The Merrimack Warriors men's ice hockey team is a National Collegiate Athletic Association (NCAA) Division I college ice hockey program that represents Merrimack College. The Warriors are a member of Hockey East. They play at the 2,549-seat J. Thom Lawler Rink in North Andover, Massachusetts, which underwent renovation in 2010. Merrimack's 92.08% capacity during the 2013–14 season was second in Hockey East.

History
The Warriors started intercollegiate play in 1954–55, as the college offered more support to the program in the form of a modest budget, new uniforms and varsity letters. Babson, Worcester Polytechnic Institute and Keene Teachers were among the first intercollegiate competition Merrimack hockey faced that year. And for the first time, the college recognized hockey as a varsity sport.

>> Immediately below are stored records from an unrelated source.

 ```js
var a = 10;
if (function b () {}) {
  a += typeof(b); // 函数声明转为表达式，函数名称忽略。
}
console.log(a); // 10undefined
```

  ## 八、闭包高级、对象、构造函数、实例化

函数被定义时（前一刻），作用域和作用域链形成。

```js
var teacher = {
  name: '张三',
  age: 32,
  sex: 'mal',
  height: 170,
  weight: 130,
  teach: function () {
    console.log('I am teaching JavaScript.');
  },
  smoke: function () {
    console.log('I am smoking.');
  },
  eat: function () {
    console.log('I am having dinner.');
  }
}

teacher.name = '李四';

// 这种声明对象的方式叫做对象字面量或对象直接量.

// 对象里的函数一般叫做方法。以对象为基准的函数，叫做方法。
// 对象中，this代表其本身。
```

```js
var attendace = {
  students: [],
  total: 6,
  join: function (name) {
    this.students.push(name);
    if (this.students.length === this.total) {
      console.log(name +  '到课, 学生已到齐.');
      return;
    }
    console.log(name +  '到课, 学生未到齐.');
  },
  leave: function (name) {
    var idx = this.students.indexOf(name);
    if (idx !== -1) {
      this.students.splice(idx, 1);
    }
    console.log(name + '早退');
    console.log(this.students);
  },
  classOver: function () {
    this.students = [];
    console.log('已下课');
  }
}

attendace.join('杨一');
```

They were successful in the late 1970s and early 1980s while playing in the ECAC Division II. Merrimack won the division II national title in 1978 and were the runner up in 1984. They became an NCAA Division I independent team in 1984 but did not play a schedule against predominantly Division I teams until they joined the Hockey East conference in 1989.

Led by Coach Ron Anderson, a new era began for Merrimack hockey in 1989 when the Warriors competed in their first season as a member of the Hockey East Association. That team posted an overall record of 10–24–1, but pulled off the surprise of the season by taking eventual league champion Boston College to a third and decisive playoff game. And after being picked for the bottom part of the league in three of the last four seasons, the Warriors continued to baffle the experts by battling for home-ice advantage all season long while defeating several Top 20 teams. And with the roots of the Merrimack hockey tree that were planted in Hockey East seven years earlier firmly entrenched, the 1996–97 Warriors entered a new chapter in history by qualifying for a Hockey East playoff home ice berth. The 1997–98 team raised the bar a little higher by upsetting top-ranked Boston University in the quarterfinals and earning a trip to the conference semifinals at Boston's FleetCenter.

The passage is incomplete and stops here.